Scan the entries that follow and copy out every line containing "path".

----- RECORDS SUPPLIED -----

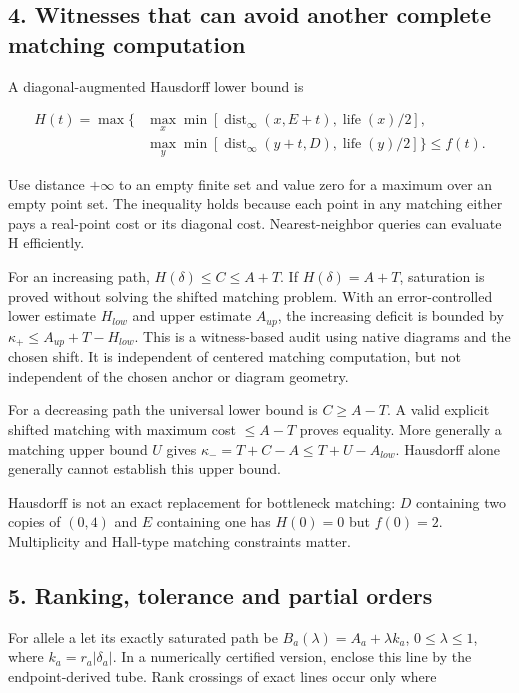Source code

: \documentclass[
  11pt,
]{article}
\begin{document}
\subsection{4. Witnesses that can avoid another complete matching
computation}\label{witnesses-that-can-avoid-another-complete-matching-computation}

A diagonal-augmented Hausdorff lower bound is

\[
\begin{aligned}H(t)=\max\bigl\{&\max_x\min[\operatorname{dist}_{\infty}(x,E+t),\operatorname{life}(x)/2],\\ &\max_y\min[\operatorname{dist}_{\infty}(y+t,D),\operatorname{life}(y)/2]\bigr\}\leq f(t).\end{aligned}
\]

Use distance \(+\infty\) to an empty finite set and value zero for a
maximum over an empty point set. The inequality holds because each point
in any matching either pays a real-point cost or its diagonal cost.
Nearest-neighbor queries can evaluate H efficiently.

For an increasing path, \(H(\delta)\leq C\leq A+T\). If
\(H(\delta)=A+T\), saturation is proved without solving the shifted
matching problem. With an error-controlled lower estimate \(H_{low}\)
and upper estimate \(A_{up}\), the increasing deficit is bounded by
\(\kappa_+\leq A_{up}+T-H_{low}\). This is a witness-based audit using
native diagrams and the chosen shift. It is independent of centered
matching computation, but not independent of the chosen anchor or
diagram geometry.

For a decreasing path the universal lower bound is \(C\geq A-T\). A
valid explicit shifted matching with maximum cost \(\leq A-T\) proves
equality. More generally a matching upper bound \(U\) gives
\(\kappa_-=T+C-A\leq T+U-A_{low}\). Hausdorff alone generally cannot
establish this upper bound.

Hausdorff is not an exact replacement for bottleneck matching: \(D\)
containing two copies of \((0,4)\) and \(E\) containing one has
\(H(0)=0\) but \(f(0)=2\). Multiplicity and Hall-type matching
constraints matter.

\subsection{5. Ranking, tolerance and partial
orders}\label{ranking-tolerance-and-partial-orders}

For allele a let its exactly saturated path be
\(B_a(\lambda)=A_a+\lambda k_a\), \(0\leq \lambda\leq 1\), where
\(k_a=r_a|\delta_a|\). In a numerically certified version, enclose this
line by the endpoint-derived tube. Rank crossings of exact lines occur
only where
\end{document}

-----

#### TASK ANSWER
For an increasing path, \(H(\delta)\leq C\leq A+T\). If
For a decreasing path the universal lower bound is \(C\geq A-T\). A
For allele a let its exactly saturated path be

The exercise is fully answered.